The pertinent issue in the present case is whether the appellant was negligent, or was guilty of bad faith, in refusing to settle the Carrie Smith case within the limits of the policy issued to Cosby. The burden was upon the plaintiff to introduce evidence tending to establish one or the other of these issues. We can think of no other way that such issues could be established other than by evidence tending to show that a reasonable probability existed that a jury verdict would exceed the $25,000 limits of the policy in question. As stated in the Waters' case, supra:
"We think this type of case is one in which expert testimony can very well be accepted, but the questions and answers thereto should be proper."
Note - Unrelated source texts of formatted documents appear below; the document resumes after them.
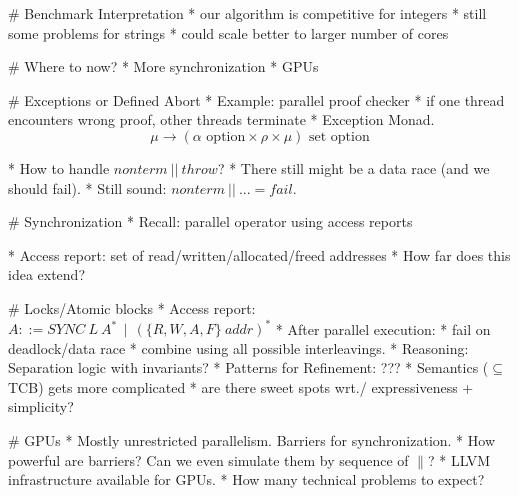 \documentclass[fleqn]{beamer}
\begin{document}
# Benchmark Interpretation
  * our algorithm is competitive for integers
  * still some problems for strings
  * could scale better to larger number of cores


# Where to now?
  * More synchronization
  * GPUs


# Exceptions or Defined Abort
  * Example: parallel proof checker
    * if one thread encounters wrong proof, other threads terminate
  * Exception Monad.
    \[ \mu \to (\alpha \textrm{ option}\times\rho\times\mu) \textrm{ set option}
    \]

  * How to handle $nonterm~||~throw$?
    * There still might be a data race (and we should fail).
    * Still sound: $nonterm~||~... = fail$.

# Synchronization
  * Recall: parallel operator using access reports


  * Access report: set of read/written/allocated/freed addresses
  * How far does this idea extend?


# Locks/Atomic blocks
  * Access report: $A ::= SYNC~L~A^*~~|~~(\{R,W,A,F\}~addr)^*$
  * After parallel execution:
    * fail on deadlock/data race
    * combine using all possible interleavings.
  * Reasoning: Separation logic with invariants?
  * Patterns for Refinement: ???
  * Semantics ($\subseteq$ TCB) gets more complicated
    * are there sweet spots wrt./ expressiveness + simplicity?


# GPUs
  * Mostly unrestricted parallelism. Barriers for synchronization.
  * How powerful are barriers? Can we even simulate them by sequence of $\parallel$?
  * LLVM infrastructure available for GPUs.
  * How many technical problems to expect?
\end{document}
Mr. Hobbs' testimony was not to the ultimate issues of the case, but was directed toward showing the reasonable probability that should the Carrie Smith case go to a jury there was in his opinion a reasonable probability of a verdict in excess of the limits of the policy. Such proof was incumbent upon the plaintiff, the appellee here. In this aspect there was no error in the rulings of the court in the above instance.
The appellant further argues under this assignment that no proper predicate was laid for the introduction of the opinion evidence of Mr. Hobbs in that no facts were elicited upon which his opinion was based.
"If the witness is shown to have such knowledge, he may give his opinion thereon without detailing to the jury all that he has observed." (Citations omitted.) "The value of the opinion may of course be tested on cross-examination by eliciting the facts and appearances upon which it is based. As stated by Prof. Wigmore:
" 'There is no principle and no orthodox practice which requires a witness having personal observation to state in advance his observed data before he states his inferences from them; all that needs to appear in advance is that he had an opportunity to observe and did observe.' "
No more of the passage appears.